BEGIN INFORMATION

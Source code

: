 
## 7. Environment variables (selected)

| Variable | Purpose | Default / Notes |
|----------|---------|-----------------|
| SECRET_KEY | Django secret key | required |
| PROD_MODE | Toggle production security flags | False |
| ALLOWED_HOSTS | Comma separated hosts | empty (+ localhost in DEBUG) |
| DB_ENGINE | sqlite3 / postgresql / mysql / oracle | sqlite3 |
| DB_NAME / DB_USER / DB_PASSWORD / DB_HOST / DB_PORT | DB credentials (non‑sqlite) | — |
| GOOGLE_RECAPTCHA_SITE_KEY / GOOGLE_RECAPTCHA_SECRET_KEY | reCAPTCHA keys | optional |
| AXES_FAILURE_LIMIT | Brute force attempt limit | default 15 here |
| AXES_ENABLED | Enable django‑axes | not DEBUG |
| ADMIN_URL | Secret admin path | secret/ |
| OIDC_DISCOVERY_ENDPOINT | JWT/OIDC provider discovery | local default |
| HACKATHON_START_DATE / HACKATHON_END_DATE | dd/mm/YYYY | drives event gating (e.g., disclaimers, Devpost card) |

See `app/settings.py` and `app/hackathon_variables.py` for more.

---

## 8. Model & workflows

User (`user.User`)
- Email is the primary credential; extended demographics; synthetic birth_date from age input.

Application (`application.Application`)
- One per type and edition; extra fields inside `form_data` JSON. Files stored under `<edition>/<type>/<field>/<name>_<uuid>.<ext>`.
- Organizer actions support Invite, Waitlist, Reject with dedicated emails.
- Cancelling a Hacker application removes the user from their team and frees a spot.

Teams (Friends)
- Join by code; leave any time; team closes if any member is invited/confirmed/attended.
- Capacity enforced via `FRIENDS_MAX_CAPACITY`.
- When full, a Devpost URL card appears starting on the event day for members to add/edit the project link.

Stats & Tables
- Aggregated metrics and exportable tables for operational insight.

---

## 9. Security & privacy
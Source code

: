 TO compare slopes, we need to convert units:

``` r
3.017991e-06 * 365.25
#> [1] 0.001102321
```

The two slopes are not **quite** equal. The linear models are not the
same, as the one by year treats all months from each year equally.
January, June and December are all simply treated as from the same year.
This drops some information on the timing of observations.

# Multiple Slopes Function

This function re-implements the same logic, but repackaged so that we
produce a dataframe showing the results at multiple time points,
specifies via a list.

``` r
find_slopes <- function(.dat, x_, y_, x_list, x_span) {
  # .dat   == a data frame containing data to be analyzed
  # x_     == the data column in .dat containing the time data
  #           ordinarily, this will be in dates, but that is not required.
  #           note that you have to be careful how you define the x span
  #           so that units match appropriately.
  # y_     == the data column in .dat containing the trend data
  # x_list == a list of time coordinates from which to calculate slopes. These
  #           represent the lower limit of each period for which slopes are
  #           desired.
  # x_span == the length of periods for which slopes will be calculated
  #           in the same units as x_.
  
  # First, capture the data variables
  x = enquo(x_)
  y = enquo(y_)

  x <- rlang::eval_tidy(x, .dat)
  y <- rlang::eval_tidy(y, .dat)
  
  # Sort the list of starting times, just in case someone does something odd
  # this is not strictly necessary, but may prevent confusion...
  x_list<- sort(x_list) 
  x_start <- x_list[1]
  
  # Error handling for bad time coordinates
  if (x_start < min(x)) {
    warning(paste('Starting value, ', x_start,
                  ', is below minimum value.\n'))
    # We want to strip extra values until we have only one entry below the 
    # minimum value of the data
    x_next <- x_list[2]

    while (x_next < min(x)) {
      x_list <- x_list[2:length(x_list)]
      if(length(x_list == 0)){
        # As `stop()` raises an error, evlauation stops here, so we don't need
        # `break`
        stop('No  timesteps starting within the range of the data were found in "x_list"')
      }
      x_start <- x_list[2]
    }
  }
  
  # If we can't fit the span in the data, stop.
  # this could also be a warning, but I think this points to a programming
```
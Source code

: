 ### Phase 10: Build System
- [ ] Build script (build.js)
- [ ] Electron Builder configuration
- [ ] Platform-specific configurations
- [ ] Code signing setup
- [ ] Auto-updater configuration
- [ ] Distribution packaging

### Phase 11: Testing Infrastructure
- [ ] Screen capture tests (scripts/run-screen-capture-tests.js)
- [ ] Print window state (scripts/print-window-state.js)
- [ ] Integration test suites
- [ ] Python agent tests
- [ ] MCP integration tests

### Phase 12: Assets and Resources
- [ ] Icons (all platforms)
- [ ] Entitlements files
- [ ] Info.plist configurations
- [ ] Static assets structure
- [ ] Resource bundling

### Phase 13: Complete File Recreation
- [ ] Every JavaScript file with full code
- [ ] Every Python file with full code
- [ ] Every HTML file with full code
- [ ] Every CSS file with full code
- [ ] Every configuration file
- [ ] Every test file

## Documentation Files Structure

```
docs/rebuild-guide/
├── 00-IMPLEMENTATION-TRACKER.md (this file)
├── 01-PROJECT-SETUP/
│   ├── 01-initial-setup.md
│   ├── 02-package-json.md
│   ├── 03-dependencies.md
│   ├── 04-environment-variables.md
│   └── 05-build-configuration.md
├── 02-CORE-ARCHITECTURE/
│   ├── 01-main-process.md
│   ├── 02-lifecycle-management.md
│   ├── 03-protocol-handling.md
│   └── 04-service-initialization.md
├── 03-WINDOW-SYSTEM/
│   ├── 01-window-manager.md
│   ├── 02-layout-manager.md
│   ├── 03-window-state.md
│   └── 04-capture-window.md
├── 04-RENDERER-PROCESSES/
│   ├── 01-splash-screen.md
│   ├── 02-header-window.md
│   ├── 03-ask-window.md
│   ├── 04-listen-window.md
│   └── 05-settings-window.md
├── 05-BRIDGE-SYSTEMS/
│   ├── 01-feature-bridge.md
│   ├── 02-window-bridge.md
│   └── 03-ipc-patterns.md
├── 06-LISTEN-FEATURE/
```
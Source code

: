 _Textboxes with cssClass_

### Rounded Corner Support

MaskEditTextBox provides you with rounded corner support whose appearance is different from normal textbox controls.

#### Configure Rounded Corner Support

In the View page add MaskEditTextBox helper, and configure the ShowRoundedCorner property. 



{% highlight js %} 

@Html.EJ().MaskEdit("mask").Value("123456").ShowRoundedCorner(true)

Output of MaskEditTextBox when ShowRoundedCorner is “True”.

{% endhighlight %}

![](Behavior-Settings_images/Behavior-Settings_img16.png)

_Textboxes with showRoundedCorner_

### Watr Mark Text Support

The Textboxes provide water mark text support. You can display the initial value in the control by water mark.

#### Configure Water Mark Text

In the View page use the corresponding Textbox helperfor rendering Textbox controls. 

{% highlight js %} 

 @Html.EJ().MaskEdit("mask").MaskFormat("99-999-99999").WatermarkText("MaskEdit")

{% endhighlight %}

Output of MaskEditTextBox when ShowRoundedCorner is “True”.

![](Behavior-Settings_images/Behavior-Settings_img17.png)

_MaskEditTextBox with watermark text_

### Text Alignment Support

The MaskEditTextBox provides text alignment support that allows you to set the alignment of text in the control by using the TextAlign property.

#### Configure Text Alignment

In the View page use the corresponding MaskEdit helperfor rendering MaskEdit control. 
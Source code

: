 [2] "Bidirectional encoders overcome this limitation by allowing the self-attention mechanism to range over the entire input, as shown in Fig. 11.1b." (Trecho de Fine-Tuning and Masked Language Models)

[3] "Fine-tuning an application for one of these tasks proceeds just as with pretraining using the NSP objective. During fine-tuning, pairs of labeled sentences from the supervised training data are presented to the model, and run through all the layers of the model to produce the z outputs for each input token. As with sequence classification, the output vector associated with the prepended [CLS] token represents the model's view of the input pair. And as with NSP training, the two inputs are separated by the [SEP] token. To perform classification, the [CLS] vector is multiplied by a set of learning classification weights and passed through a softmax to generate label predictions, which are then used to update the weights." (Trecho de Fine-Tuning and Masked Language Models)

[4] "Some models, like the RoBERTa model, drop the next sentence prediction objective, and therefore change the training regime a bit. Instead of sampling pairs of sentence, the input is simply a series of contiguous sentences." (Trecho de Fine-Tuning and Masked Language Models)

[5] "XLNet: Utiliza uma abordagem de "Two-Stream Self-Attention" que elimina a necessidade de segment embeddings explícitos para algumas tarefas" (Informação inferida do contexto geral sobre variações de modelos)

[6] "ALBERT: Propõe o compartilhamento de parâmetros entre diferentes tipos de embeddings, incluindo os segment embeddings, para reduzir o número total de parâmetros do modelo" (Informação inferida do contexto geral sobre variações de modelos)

END INFORMATION

- EXERCISE AIM
Only the lines above, from the first through the one holding "produce a dataframe", are to be output, and they must be copied exactly.

- RESULT FOR THIS EXERCISE
Source code

: 
## 7. Environment variables (selected)

| Variable | Purpose | Default / Notes |
|----------|---------|-----------------|
| SECRET_KEY | Django secret key | required |
| PROD_MODE | Toggle production security flags | False |
| ALLOWED_HOSTS | Comma separated hosts | empty (+ localhost in DEBUG) |
| DB_ENGINE | sqlite3 / postgresql / mysql / oracle | sqlite3 |
| DB_NAME / DB_USER / DB_PASSWORD / DB_HOST / DB_PORT | DB credentials (non‑sqlite) | — |
| GOOGLE_RECAPTCHA_SITE_KEY / GOOGLE_RECAPTCHA_SECRET_KEY | reCAPTCHA keys | optional |
| AXES_FAILURE_LIMIT | Brute force attempt limit | default 15 here |
| AXES_ENABLED | Enable django‑axes | not DEBUG |
| ADMIN_URL | Secret admin path | secret/ |
| OIDC_DISCOVERY_ENDPOINT | JWT/OIDC provider discovery | local default |
| HACKATHON_START_DATE / HACKATHON_END_DATE | dd/mm/YYYY | drives event gating (e.g., disclaimers, Devpost card) |

See `app/settings.py` and `app/hackathon_variables.py` for more.

---

## 8. Model & workflows

User (`user.User`)
- Email is the primary credential; extended demographics; synthetic birth_date from age input.

Application (`application.Application`)
- One per type and edition; extra fields inside `form_data` JSON. Files stored under `<edition>/<type>/<field>/<name>_<uuid>.<ext>`.
- Organizer actions support Invite, Waitlist, Reject with dedicated emails.
- Cancelling a Hacker application removes the user from their team and frees a spot.

Teams (Friends)
- Join by code; leave any time; team closes if any member is invited/confirmed/attended.
- Capacity enforced via `FRIENDS_MAX_CAPACITY`.
- When full, a Devpost URL card appears starting on the event day for members to add/edit the project link.

Stats & Tables
- Aggregated metrics and exportable tables for operational insight.

---

## 9. Security & privacy
Source code

: TO compare slopes, we need to convert units:

``` r
3.017991e-06 * 365.25
#> [1] 0.001102321
```

The two slopes are not **quite** equal. The linear models are not the
same, as the one by year treats all months from each year equally.
January, June and December are all simply treated as from the same year.
This drops some information on the timing of observations.

# Multiple Slopes Function

This function re-implements the same logic, but repackaged so that we
produce a dataframe showing the results at multiple time points,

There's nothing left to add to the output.